- _INSTRUCTIONS TO FOLLOW_: Return, word for word, only the lines of the data below that lie between the line with "### 💡 **今日の学習**" and the line with "プロジェクト管理体制確立・TODOリスト体系化 | 40% |", those two lines included.

- _AVAILABLE DATA_:
══════

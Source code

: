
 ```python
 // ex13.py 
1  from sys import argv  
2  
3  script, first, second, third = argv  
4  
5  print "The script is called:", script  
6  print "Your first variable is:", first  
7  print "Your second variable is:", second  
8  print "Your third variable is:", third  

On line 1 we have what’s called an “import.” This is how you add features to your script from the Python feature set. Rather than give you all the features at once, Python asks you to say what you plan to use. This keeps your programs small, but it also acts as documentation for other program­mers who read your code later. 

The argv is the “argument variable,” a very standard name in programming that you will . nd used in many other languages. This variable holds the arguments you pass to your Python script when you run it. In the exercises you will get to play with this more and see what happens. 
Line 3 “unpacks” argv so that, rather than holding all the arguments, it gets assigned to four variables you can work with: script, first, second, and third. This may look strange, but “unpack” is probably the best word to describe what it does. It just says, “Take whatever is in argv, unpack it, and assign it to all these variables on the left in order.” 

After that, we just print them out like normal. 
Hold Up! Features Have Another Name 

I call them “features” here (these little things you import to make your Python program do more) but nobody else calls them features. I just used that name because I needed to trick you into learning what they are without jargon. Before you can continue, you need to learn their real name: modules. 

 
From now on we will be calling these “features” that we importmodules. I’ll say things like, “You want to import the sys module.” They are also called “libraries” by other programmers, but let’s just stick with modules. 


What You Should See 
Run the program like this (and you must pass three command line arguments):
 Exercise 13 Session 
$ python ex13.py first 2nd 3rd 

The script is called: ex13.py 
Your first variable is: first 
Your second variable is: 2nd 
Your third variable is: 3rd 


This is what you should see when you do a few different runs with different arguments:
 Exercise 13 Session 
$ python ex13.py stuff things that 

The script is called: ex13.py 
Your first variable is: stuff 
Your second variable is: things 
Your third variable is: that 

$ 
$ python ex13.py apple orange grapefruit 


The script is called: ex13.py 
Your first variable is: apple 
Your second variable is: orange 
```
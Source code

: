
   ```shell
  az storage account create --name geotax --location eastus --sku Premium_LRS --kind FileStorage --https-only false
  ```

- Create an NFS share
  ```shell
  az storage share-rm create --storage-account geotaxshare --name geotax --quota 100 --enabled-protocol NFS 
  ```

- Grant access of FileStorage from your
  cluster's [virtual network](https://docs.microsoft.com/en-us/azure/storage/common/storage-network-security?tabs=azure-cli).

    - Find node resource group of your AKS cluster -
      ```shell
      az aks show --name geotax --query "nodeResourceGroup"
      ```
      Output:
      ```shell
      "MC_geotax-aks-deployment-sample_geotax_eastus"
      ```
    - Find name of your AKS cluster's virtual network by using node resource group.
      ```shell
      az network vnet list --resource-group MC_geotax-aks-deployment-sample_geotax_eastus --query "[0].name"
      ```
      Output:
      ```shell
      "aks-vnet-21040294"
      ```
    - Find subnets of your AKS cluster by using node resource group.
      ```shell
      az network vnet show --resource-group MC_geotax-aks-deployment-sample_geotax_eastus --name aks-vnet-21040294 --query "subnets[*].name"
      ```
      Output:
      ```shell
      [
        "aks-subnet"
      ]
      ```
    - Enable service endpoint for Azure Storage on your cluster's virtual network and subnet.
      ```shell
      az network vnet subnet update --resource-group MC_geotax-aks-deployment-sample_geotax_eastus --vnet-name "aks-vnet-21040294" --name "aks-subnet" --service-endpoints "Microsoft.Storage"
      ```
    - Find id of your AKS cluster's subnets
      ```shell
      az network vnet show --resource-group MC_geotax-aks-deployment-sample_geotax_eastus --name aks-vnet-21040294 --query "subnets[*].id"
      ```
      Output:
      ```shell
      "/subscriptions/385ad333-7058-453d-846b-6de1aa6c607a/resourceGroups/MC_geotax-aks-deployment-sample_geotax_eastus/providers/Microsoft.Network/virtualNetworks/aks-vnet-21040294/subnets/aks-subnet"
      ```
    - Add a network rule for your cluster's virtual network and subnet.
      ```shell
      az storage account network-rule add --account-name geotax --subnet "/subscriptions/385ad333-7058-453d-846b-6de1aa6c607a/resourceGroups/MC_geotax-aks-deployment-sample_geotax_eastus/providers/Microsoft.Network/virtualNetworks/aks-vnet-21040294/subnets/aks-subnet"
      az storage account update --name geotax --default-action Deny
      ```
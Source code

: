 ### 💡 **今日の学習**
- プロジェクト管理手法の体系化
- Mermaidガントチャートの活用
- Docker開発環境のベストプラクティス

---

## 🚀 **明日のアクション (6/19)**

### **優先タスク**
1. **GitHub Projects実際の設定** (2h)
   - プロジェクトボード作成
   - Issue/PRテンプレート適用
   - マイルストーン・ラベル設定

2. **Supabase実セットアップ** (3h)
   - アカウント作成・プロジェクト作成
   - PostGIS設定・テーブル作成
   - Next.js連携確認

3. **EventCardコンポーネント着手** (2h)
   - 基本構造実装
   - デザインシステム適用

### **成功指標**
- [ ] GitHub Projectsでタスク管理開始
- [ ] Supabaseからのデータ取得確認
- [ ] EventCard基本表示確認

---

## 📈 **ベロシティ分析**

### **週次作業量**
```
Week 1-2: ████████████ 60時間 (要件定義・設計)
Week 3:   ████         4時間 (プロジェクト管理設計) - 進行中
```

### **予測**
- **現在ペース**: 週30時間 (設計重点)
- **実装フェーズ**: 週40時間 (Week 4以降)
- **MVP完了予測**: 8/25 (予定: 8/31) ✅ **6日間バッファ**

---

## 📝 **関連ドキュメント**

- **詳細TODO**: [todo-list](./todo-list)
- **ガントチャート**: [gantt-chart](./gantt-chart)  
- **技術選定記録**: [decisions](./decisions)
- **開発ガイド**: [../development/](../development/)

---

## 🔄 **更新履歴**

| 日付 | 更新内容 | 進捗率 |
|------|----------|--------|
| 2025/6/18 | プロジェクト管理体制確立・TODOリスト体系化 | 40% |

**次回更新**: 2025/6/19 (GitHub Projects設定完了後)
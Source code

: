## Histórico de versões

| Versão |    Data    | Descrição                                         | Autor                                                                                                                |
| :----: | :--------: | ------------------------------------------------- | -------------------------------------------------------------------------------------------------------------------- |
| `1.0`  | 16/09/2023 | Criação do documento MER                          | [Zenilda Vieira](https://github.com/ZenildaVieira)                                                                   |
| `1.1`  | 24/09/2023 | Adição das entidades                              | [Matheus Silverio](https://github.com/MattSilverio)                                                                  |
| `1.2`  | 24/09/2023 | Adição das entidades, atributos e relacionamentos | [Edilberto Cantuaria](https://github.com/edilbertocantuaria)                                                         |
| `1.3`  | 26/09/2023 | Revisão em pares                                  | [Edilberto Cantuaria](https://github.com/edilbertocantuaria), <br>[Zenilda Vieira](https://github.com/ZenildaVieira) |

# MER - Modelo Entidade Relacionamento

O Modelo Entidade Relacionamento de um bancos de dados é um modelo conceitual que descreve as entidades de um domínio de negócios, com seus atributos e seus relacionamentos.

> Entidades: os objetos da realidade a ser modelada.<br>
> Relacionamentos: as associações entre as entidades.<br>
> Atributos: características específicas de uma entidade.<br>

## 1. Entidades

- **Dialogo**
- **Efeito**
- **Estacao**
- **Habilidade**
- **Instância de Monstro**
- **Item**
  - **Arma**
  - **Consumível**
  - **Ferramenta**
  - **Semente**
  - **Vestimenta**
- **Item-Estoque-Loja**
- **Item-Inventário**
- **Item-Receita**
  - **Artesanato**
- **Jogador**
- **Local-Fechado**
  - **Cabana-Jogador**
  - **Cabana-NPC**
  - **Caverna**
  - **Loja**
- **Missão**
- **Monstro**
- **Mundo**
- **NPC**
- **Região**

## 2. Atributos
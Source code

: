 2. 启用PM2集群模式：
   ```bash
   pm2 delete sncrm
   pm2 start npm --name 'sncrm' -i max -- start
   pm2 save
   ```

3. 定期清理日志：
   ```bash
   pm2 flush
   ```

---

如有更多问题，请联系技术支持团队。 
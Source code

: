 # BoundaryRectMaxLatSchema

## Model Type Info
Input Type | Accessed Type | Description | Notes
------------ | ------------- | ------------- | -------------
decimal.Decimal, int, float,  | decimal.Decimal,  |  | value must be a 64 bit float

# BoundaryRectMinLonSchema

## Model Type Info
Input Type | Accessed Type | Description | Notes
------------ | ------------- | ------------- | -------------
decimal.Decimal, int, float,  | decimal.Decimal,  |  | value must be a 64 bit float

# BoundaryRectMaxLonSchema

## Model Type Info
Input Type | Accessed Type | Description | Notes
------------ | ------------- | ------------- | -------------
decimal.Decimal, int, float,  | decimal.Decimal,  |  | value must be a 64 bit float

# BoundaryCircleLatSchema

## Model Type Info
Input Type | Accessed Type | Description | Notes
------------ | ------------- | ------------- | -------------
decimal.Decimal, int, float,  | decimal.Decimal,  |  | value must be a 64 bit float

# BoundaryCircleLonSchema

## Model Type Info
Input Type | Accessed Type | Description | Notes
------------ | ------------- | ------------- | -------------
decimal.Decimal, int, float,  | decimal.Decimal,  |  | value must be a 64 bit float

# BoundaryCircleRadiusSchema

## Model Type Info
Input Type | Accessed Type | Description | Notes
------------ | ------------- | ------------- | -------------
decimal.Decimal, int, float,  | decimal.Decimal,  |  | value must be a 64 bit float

══════

- _SOLUTION TO THE PROBLEM_:
: ### 💡 **今日の学習**
- プロジェクト管理手法の体系化
- Mermaidガントチャートの活用
- Docker開発環境のベストプラクティス

---

## 🚀 **明日のアクション (6/19)**

### **優先タスク**
1. **GitHub Projects実際の設定** (2h)
   - プロジェクトボード作成
   - Issue/PRテンプレート適用
   - マイルストーン・ラベル設定

2. **Supabase実セットアップ** (3h)
   - アカウント作成・プロジェクト作成
   - PostGIS設定・テーブル作成
   - Next.js連携確認

3. **EventCardコンポーネント着手** (2h)
   - 基本構造実装
   - デザインシステム適用

### **成功指標**
- [ ] GitHub Projectsでタスク管理開始
- [ ] Supabaseからのデータ取得確認
- [ ] EventCard基本表示確認

---

## 📈 **ベロシティ分析**

### **週次作業量**
```
Week 1-2: ████████████ 60時間 (要件定義・設計)
Week 3:   ████         4時間 (プロジェクト管理設計) - 進行中
```

### **予測**
- **現在ペース**: 週30時間 (設計重点)
- **実装フェーズ**: 週40時間 (Week 4以降)
- **MVP完了予測**: 8/25 (予定: 8/31) ✅ **6日間バッファ**

---

## 📝 **関連ドキュメント**

- **詳細TODO**: [todo-list](./todo-list)
- **ガントチャート**: [gantt-chart](./gantt-chart)  
- **技術選定記録**: [decisions](./decisions)
- **開発ガイド**: [../development/](../development/)

---

## 🔄 **更新履歴**

| 日付 | 更新内容 | 進捗率 |
|------|----------|--------|
| 2025/6/18 | プロジェクト管理体制確立・TODOリスト体系化 | 40% |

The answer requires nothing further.